=== EXERCISE INPUTS ===

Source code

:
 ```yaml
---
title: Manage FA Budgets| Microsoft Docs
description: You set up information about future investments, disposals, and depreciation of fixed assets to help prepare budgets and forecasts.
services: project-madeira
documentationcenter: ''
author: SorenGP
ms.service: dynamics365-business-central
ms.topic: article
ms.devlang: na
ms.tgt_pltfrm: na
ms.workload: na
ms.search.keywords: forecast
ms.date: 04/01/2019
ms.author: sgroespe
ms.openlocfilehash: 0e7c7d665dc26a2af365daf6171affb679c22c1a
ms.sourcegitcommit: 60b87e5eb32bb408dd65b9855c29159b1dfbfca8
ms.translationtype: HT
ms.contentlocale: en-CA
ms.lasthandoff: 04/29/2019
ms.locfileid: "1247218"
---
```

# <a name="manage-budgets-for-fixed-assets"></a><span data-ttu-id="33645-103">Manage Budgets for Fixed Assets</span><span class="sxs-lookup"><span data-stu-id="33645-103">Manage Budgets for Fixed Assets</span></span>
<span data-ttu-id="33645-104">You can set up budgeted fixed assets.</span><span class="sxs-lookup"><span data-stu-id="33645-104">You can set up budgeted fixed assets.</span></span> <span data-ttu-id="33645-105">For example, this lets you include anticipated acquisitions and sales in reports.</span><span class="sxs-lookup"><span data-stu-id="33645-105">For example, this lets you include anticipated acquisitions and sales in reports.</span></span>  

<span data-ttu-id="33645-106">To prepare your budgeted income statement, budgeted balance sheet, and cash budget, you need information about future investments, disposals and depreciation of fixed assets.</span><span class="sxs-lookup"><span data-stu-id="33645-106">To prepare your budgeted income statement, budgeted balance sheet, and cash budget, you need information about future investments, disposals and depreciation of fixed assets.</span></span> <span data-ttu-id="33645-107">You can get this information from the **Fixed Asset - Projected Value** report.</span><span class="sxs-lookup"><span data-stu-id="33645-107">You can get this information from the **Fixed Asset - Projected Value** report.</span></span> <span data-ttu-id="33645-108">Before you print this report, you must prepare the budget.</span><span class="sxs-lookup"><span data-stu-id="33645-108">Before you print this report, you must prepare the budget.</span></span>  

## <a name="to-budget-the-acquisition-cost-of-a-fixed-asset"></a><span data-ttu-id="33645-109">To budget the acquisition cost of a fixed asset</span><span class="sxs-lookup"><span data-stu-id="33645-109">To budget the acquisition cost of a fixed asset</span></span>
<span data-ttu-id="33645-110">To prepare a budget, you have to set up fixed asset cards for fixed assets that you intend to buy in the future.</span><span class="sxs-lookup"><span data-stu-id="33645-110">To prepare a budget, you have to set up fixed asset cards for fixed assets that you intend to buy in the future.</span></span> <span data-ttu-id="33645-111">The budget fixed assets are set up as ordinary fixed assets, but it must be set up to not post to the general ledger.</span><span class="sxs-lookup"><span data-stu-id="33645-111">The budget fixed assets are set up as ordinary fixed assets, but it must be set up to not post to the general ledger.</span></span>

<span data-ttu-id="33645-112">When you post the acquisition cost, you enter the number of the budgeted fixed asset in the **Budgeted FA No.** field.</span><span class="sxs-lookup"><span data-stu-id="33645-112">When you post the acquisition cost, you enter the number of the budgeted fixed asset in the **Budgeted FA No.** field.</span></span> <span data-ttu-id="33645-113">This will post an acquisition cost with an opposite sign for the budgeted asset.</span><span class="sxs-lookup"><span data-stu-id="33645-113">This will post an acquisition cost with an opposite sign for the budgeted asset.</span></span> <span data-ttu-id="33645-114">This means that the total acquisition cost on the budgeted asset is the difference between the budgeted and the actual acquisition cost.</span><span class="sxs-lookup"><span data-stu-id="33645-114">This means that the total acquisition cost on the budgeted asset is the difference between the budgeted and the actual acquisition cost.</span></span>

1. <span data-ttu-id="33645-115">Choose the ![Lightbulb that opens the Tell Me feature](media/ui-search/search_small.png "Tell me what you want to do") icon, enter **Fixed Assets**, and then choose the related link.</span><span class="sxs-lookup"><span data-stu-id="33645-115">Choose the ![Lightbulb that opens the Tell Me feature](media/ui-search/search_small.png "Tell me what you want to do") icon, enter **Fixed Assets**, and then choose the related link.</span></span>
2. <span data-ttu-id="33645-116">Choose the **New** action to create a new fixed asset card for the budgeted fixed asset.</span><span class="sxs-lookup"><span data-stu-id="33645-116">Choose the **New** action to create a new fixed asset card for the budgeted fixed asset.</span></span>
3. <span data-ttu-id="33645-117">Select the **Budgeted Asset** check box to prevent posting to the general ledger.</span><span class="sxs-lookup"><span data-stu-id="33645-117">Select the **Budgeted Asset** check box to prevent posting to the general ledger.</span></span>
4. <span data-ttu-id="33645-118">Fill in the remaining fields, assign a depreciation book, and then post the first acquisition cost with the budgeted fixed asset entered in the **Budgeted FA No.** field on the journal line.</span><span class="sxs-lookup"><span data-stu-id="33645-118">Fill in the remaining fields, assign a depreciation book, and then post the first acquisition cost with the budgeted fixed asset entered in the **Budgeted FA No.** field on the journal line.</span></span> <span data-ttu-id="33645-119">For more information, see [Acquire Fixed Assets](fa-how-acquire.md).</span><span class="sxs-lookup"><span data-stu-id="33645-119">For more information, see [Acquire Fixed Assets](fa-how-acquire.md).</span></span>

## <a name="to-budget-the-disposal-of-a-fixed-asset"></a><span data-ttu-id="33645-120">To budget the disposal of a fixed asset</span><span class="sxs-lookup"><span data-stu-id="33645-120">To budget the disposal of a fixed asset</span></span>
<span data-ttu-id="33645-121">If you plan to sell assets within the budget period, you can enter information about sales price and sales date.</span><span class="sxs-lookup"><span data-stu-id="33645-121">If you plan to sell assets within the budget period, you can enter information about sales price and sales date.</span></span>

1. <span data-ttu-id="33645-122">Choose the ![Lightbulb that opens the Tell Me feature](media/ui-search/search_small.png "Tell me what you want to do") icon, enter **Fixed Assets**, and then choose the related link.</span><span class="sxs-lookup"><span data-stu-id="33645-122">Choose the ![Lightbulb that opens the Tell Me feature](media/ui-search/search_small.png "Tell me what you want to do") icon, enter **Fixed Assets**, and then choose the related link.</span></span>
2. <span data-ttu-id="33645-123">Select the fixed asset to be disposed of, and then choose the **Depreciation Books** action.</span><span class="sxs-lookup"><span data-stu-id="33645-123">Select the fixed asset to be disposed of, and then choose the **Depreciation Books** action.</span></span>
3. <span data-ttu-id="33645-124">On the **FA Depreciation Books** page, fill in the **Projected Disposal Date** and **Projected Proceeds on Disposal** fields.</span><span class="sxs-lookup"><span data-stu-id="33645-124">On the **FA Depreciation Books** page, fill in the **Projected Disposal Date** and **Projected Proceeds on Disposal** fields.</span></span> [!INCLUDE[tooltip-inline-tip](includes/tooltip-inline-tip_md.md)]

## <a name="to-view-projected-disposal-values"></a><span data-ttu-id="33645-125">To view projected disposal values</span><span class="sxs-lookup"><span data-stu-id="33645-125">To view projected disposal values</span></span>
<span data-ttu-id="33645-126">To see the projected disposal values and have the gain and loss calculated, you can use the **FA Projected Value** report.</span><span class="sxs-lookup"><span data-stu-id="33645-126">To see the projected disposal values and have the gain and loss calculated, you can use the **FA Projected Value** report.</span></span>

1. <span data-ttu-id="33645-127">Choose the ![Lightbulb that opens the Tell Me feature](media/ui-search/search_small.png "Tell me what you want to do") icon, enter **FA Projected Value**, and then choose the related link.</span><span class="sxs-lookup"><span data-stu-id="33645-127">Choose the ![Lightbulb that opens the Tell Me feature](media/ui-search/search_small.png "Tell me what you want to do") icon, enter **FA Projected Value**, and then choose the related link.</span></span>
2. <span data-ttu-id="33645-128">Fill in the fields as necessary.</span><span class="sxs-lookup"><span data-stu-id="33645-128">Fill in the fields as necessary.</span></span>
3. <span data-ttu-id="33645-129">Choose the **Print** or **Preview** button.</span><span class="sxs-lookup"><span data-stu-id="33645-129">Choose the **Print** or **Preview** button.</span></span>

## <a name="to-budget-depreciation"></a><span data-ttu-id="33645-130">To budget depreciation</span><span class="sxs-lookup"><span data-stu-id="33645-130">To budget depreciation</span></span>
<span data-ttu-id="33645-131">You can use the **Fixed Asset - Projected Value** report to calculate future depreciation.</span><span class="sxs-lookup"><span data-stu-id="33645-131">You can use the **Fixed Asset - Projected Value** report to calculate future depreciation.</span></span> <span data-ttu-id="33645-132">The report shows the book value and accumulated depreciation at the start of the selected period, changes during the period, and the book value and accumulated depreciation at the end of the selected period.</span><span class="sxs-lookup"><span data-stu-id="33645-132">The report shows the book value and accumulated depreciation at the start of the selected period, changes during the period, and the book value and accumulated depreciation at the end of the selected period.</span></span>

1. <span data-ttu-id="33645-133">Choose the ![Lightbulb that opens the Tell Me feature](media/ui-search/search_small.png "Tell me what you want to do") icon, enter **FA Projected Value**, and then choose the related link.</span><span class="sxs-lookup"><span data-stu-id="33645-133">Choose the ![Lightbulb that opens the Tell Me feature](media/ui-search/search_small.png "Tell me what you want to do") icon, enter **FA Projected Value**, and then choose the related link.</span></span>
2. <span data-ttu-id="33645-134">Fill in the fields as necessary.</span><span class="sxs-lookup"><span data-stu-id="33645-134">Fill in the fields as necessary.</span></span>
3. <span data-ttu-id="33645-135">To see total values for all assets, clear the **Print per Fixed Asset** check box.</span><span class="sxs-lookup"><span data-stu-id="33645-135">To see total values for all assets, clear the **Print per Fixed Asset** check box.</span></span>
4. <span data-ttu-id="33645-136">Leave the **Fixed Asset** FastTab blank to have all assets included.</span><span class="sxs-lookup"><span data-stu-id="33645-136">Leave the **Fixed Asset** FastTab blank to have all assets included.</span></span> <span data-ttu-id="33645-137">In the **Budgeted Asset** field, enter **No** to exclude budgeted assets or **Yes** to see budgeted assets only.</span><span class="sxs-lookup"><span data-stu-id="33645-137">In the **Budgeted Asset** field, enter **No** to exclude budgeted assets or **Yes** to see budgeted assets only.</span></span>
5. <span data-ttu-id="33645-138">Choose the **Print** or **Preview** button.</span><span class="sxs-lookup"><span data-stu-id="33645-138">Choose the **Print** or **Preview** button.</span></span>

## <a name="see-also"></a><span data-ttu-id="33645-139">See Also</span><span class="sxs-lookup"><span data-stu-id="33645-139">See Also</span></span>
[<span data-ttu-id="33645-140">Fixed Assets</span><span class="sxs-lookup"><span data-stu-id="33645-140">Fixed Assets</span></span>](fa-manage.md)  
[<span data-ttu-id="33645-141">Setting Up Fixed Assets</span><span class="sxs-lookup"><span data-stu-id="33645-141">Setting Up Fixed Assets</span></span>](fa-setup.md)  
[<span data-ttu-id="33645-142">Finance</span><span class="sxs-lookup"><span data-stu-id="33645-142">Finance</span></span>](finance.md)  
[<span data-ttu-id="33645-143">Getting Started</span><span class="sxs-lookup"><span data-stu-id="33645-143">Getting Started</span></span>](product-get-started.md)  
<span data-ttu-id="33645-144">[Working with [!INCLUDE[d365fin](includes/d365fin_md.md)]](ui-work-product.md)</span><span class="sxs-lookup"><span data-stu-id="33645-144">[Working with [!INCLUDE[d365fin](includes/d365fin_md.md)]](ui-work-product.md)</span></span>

===

| WORK REQUIRED |
Once you find the line containing "for Fixed Assets</span></span>", stop: reproduce exactly that line and every line of the data before it, and nothing else.

| RESPONSE AREA |
Source code

:
 ```yaml
---
title: Manage FA Budgets| Microsoft Docs
description: You set up information about future investments, disposals, and depreciation of fixed assets to help prepare budgets and forecasts.
services: project-madeira
documentationcenter: ''
author: SorenGP
ms.service: dynamics365-business-central
ms.topic: article
ms.devlang: na
ms.tgt_pltfrm: na
ms.workload: na
ms.search.keywords: forecast
ms.date: 04/01/2019
ms.author: sgroespe
ms.openlocfilehash: 0e7c7d665dc26a2af365daf6171affb679c22c1a
ms.sourcegitcommit: 60b87e5eb32bb408dd65b9855c29159b1dfbfca8
ms.translationtype: HT
ms.contentlocale: en-CA
ms.lasthandoff: 04/29/2019
ms.locfileid: "1247218"
---
```

# <a name="manage-budgets-for-fixed-assets"></a><span data-ttu-id="33645-103">Manage Budgets for Fixed Assets</span><span class="sxs-lookup"><span data-stu-id="33645-103">Manage Budgets for Fixed Assets</span></span>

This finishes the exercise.